== INSTRUCTIONS FOR THE TASK ==
Reproduce each entry below exactly as it appears.

== Records excerpted from a collection ==
------------------------------------

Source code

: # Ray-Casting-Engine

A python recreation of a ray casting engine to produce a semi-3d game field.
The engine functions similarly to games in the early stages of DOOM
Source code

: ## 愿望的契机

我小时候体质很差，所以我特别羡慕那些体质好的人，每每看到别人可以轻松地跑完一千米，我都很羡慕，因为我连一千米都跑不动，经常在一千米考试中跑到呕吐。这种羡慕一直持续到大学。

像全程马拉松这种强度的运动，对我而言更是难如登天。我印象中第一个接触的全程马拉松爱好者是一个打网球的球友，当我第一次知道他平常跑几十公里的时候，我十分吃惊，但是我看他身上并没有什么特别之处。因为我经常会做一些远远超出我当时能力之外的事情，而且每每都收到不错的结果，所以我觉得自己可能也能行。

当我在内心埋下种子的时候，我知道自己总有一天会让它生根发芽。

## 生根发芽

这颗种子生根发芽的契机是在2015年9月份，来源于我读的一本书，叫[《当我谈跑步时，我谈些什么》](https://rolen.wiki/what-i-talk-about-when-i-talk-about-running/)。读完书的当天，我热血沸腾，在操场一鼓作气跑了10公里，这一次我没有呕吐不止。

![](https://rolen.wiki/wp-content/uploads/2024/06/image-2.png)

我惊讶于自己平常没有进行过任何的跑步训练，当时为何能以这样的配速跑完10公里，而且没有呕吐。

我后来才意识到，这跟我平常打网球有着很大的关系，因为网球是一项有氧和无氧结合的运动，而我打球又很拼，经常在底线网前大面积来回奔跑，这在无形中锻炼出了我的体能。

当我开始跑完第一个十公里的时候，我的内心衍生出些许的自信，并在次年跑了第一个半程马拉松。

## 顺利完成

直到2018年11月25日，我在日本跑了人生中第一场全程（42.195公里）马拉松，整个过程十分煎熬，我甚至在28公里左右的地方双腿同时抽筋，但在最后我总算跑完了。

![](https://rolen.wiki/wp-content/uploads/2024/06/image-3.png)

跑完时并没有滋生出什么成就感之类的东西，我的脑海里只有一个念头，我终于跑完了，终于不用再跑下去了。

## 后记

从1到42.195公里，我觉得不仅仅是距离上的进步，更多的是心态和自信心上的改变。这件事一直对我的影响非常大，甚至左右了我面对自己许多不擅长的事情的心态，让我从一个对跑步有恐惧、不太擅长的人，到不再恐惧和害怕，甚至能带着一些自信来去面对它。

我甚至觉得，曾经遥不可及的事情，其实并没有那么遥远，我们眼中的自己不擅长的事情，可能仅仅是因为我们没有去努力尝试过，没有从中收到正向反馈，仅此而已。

------------------------------------

== ANSWER TO THE PROBLEM ==
Source code

: # Ray-Casting-Engine

A python recreation of a ray casting engine to produce a semi-3d game field.
The engine functions similarly to games in the early stages of DOOM
Source code

: ## 愿望的契机

我小时候体质很差，所以我特别羡慕那些体质好的人，每每看到别人可以轻松地跑完一千米，我都很羡慕，因为我连一千米都跑不动，经常在一千米考试中跑到呕吐。这种羡慕一直持续到大学。

像全程马拉松这种强度的运动，对我而言更是难如登天。我印象中第一个接触的全程马拉松爱好者是一个打网球的球友，当我第一次知道他平常跑几十公里的时候，我十分吃惊，但是我看他身上并没有什么特别之处。因为我经常会做一些远远超出我当时能力之外的事情，而且每每都收到不错的结果，所以我觉得自己可能也能行。

当我在内心埋下种子的时候，我知道自己总有一天会让它生根发芽。

## 生根发芽

这颗种子生根发芽的契机是在2015年9月份，来源于我读的一本书，叫[《当我谈跑步时，我谈些什么》](https://rolen.wiki/what-i-talk-about-when-i-talk-about-running/)。读完书的当天，我热血沸腾，在操场一鼓作气跑了10公里，这一次我没有呕吐不止。

![](https://rolen.wiki/wp-content/uploads/2024/06/image-2.png)

我惊讶于自己平常没有进行过任何的跑步训练，当时为何能以这样的配速跑完10公里，而且没有呕吐。

我后来才意识到，这跟我平常打网球有着很大的关系，因为网球是一项有氧和无氧结合的运动，而我打球又很拼，经常在底线网前大面积来回奔跑，这在无形中锻炼出了我的体能。

当我开始跑完第一个十公里的时候，我的内心衍生出些许的自信，并在次年跑了第一个半程马拉松。

## 顺利完成

直到2018年11月25日，我在日本跑了人生中第一场全程（42.195公里）马拉松，整个过程十分煎熬，我甚至在28公里左右的地方双腿同时抽筋，但在最后我总算跑完了。

![](https://rolen.wiki/wp-content/uploads/2024/06/image-3.png)

跑完时并没有滋生出什么成就感之类的东西，我的脑海里只有一个念头，我终于跑完了，终于不用再跑下去了。

## 后记

从1到42.195公里，我觉得不仅仅是距离上的进步，更多的是心态和自信心上的改变。这件事一直对我的影响非常大，甚至左右了我面对自己许多不擅长的事情的心态，让我从一个对跑步有恐惧、不太擅长的人，到不再恐惧和害怕，甚至能带着一些自信来去面对它。

我甚至觉得，曾经遥不可及的事情，其实并没有那么遥远，我们眼中的自己不擅长的事情，可能仅仅是因为我们没有去努力尝试过，没有从中收到正向反馈，仅此而已。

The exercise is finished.